A luz e a temperatura interna das cabines eram confortáveis como um útero. Em quatro horas eu desembarcaria em Belém,  no Para.  Se fosse de avião levaria duas horas e meia e,  de carro ou ônibus,  28 horas no mínimo.

Havia embarcado em Brasília,  em uma monumental estação que ligava o Brasil de norte a sul com estes fantásticos trens de alta velocidade.  O ramal Norte ligava o DF ao Pará,  com parada em Palmas,  no Tocantins.

De Belém, havia trens de velocidade média (300 km/hora)  que serviam a todas as capitais da região. Era a nova maneira de entrar na floresta amaznôica,  declarada patrimônio universal.

O ramal Sul seguía de Brasília ao Rio Grande do Sul,  numa linha direta que passava por Goiania,  Uberlândia,  São Paulo,  Curitiba,  Florianopolis e Porto Alegre. Dessas capitais,  como no norte,  outros ramais alcançavam os demais Estados.

Não havia quem não sucumbisse à ideia de explorar o Brasil, ao ver as imagens gigantes  das atrações turísticas de todas as cidades alcançadas pelos trens,  que adornavam a estação central em Brasília. Os trens partiam lotados todas as noites e o turismo interno já era a maior fonte de crescimento do PIB.

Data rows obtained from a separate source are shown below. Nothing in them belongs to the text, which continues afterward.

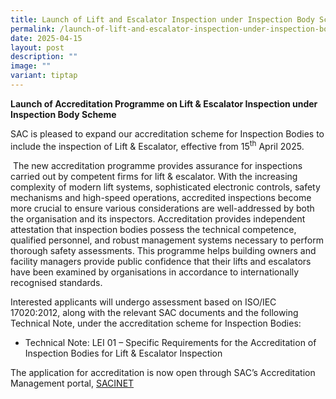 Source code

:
 ```yaml
---
title: Launch of Lift and Escalator Inspection under Inspection Body Scheme
permalink: /launch-of-lift-and-escalator-inspection-under-inspection-body-scheme/
date: 2025-04-15
layout: post
description: ""
image: ""
variant: tiptap
---
```

<p><strong>Launch of Accreditation Programme on Lift &amp; Escalator Inspection under Inspection Body Scheme</strong>
</p>
<p></p>
<p>SAC is pleased to expand our accreditation scheme for Inspection Bodies
to include the inspection of Lift &amp; Escalator, effective from 15<sup>th</sup> April
2025.</p>
<p>&nbsp;The new accreditation programme provides assurance for inspections
carried out by competent firms for lift &amp; escalator. With the increasing
complexity of modern lift systems, sophisticated electronic controls, safety
mechanisms and high-speed operations, accredited inspections become more
crucial to ensure various considerations are well-addressed by both the
organisation and its inspectors. Accreditation provides independent attestation
that inspection bodies possess the technical competence, qualified personnel,
and robust management systems necessary to perform thorough safety assessments.
This programme helps building owners and facility managers provide public
confidence that their lifts and escalators have been examined by organisations
in accordance to internationally recognised standards.</p>
<p>Interested applicants will undergo assessment based on ISO/IEC 17020:2012,
along with the relevant SAC documents and the following Technical Note,
under the accreditation scheme for Inspection Bodies:</p>
<ul data-tight="true" class="tight">
<li>
<p>Technical Note: LEI 01 – Specific Requirements for the Accreditation of
Inspection Bodies for Lift &amp; Escalator Inspection</p>
</li>
</ul>
<p>The application for accreditation is now open through SAC’s Accreditation
Management portal, <a href="https://sacinet2.enterprisesg.gov.sg/" rel="noopener nofollow" target="_blank">SACINET</a>
</p>
<p></p>
<p>&nbsp;</p>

Mineração e exploração de madeira de lei para exportação eram coisas do passado. As belezas naturais do país eram o novo ouro da Nação.  A chegada dos trens havia baixado o preço das passagens aéreas e os ônibus mudavam de rota para unir as cidades aos trens.

Eu já antecipava na boca o gosto do sorvete de Castanha do Pará que eu tomaria na Sorveteria Cairu assim que desembarcasse em Belém,  quando fui sacudida por um passageiro: “Ponto final, senhora”! Desci numa rodoviária sinistra,  com gente aos gritos oferecendo água,  táxi,  Uber,  tentando puxar minha mala,  um despertar apavorante.

Subí as escadas rolantes que estavam paradas,  atravessei o saguâo dos letreiros das companhias de ônibus que uniam o Brasil de norte a sul,  de leste a oeste, a 80 km por hora, e desci do outro lado,  onde comprei uma passagem para Paraty.  Em cinco horas,  se o trânsito na avenida Brasil permitisse,  eu rompería os 248 km que faltavam para eu chegar em casa. O primeiro trecho,  de Belo Horizonte ao Rio,  de 440 km,  havia sido transposto numa viagem noturna de 7 horas.

Por que sonhei que estava em um trem?  Talvez por causa da eleição que se aproxima e da sensação de que o país descarrilhou. Junguianamente,  compartilho meu sonho com os candidatos à presidência,  para que parem de falar mal uns dos outros e apostem no futuro do transporte de massa no país.  Quem sabe,  assim,  finalmente nos encontremos como povo e como Nação!